= Andrea LaPaugh =

American computer scientist

Andrea Suzanne LaPaugh is an American computer scientist and professor emerita of computer science at Princeton University. Her research has concerned the design and analysis of algorithms, particularly for graph algorithms, problems involving the computer-aided design of VLSI circuits, and document retrieval.

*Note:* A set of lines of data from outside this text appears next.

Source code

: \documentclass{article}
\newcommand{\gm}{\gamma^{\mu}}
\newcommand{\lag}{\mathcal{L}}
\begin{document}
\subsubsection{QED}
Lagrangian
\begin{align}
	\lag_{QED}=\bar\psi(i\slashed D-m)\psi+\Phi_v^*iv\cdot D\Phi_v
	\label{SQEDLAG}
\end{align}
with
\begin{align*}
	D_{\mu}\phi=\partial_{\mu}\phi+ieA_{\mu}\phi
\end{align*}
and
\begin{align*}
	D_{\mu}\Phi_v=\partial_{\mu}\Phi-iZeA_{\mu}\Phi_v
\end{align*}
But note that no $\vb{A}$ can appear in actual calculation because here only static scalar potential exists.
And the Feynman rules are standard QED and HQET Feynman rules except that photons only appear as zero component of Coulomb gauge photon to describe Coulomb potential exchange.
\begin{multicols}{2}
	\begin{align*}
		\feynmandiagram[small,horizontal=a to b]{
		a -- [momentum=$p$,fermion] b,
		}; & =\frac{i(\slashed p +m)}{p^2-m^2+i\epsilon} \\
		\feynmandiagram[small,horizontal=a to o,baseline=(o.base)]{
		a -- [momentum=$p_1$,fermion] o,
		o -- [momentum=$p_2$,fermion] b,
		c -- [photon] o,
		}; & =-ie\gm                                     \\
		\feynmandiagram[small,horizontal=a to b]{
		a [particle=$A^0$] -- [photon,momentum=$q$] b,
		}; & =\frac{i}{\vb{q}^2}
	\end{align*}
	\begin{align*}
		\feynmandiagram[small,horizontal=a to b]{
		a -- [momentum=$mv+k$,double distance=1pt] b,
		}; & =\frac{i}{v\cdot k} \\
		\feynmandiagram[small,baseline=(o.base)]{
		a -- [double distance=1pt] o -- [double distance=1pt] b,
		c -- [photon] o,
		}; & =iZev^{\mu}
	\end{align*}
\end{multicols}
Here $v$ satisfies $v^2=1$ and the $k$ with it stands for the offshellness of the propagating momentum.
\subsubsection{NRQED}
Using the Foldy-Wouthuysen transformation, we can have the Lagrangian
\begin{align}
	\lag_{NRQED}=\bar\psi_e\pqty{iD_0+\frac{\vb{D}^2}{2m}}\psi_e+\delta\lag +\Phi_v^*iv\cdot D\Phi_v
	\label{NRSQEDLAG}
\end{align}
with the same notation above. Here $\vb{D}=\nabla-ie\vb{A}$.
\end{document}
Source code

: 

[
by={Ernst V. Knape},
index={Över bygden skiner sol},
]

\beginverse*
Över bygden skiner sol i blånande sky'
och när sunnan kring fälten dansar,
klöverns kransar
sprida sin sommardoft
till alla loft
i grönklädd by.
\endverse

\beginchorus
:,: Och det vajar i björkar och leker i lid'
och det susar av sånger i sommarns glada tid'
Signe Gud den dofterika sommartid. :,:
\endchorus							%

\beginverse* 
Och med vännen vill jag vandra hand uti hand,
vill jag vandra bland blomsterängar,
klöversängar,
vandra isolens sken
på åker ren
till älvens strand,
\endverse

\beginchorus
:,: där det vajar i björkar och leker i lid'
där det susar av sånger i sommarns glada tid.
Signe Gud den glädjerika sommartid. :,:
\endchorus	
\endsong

==Early life and education==
LaPaugh is originally from Middletown, Connecticut, where her father worked in an office and her mother was a librarian; she majored in physics at Cornell University. This was at a time when Cornell had no undergraduate computer science program, but she became interested in computer science through courses on mathematical logic and formal languages, with instructors including Anil Nerode, Juris Hartmanis, and John Hopcroft. She began her doctoral studies at the Massachusetts Institute of Technology in 1974, working with Ron Rivest on graph algorithms, and finished her Ph.D. there in 1980 with the dissertation Algorithms for Integrated Circuit Layout: An Analytic Approach.

==Career and later life==
LaPaugh worked for a year as a visiting assistant professor at Brown University before joining the Princeton University faculty as an assistant professor in 1981, at first as the only female engineering faculty member and, after earning tenure in 1987, as the only tenured woman in engineering. She was promoted to full professor in 1995, and was the master of Forbes College at Princeton from 2000 to 2004. She retired to become a professor emerita in 2019.

==Selected publications==
- LaPaugh, Andrea S. (1980). "The subgraph homeomorphism problem"
- Coffman, Edward G. Jr. (1985). "Scheduling file transfers"
- LaPaugh, Andrea S. (1993). "Recontamination does not help to search a graph"
- Chao, Liang-Fang (1993). "Proceedings of the 30th Design Automation Conference, Dallas, Texas, USA, June 14-18, 1993"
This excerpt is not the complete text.